►

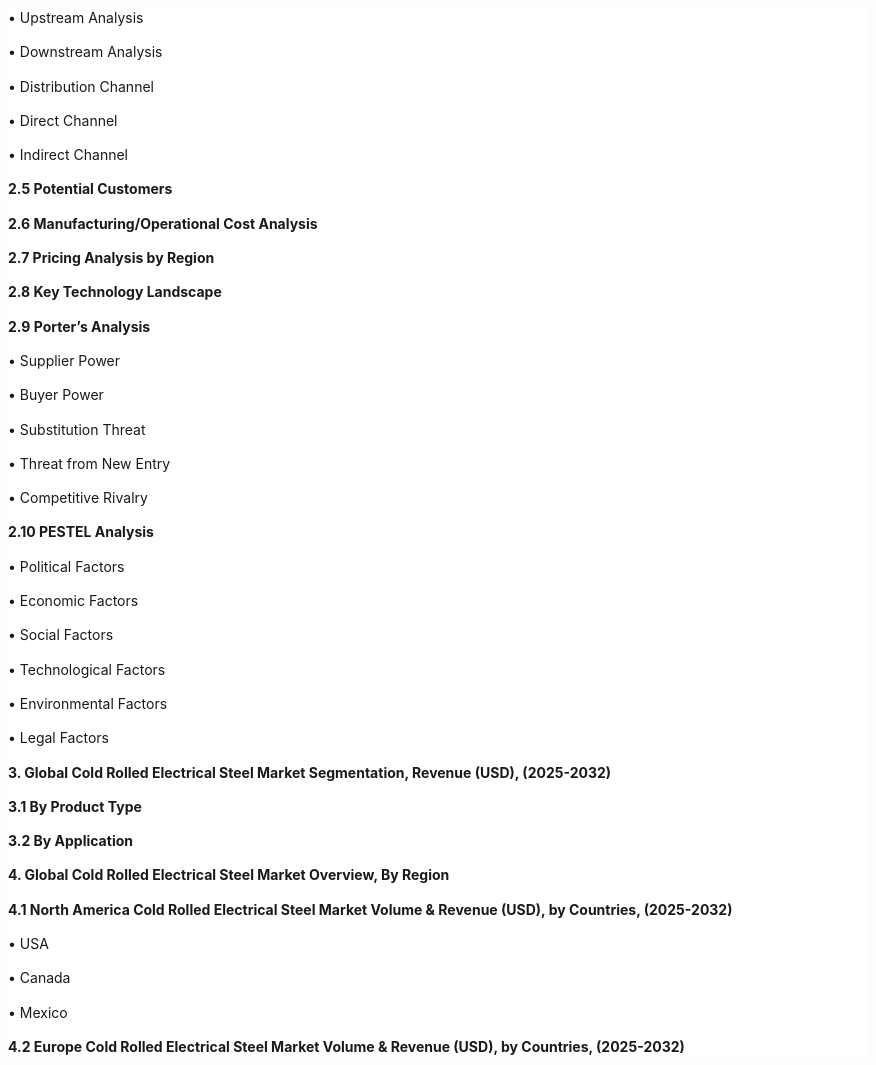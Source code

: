 • Upstream Analysis

• Downstream Analysis

• Distribution Channel

• Direct Channel

• Indirect Channel

<strong>2.5 Potential Customers</strong>

<strong>2.6 Manufacturing/Operational Cost Analysis</strong>

<strong>2.7 Pricing Analysis by Region</strong>

<strong>2.8 Key Technology Landscape</strong>

<strong>2.9 Porter’s Analysis</strong>

• Supplier Power

• Buyer Power

• Substitution Threat

• Threat from New Entry

• Competitive Rivalry

<strong>2.10 PESTEL Analysis</strong>

• Political Factors

• Economic Factors

• Social Factors

• Technological Factors

• Environmental Factors

• Legal Factors

<strong>3. Global Cold Rolled Electrical Steel Market Segmentation, Revenue (USD), (2025-2032)</strong>

<strong>3.1 By Product Type</strong>

<strong>3.2 By Application</strong>

<strong>4. Global Cold Rolled Electrical Steel Market Overview, By Region</strong>

<strong>4.1 North America Cold Rolled Electrical Steel Market Volume &amp; Revenue (USD), by Countries, (2025-2032)</strong>

• USA

• Canada

• Mexico

<strong>4.2 Europe Cold Rolled Electrical Steel Market Volume &amp; Revenue (USD), by Countries, (2025-2032)</strong>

◄

- **Try it**:
Show every line of the listing containing the string "Channel" by copying it.

- **Exercise solution**:
• Distribution Channel
• Direct Channel
• Indirect Channel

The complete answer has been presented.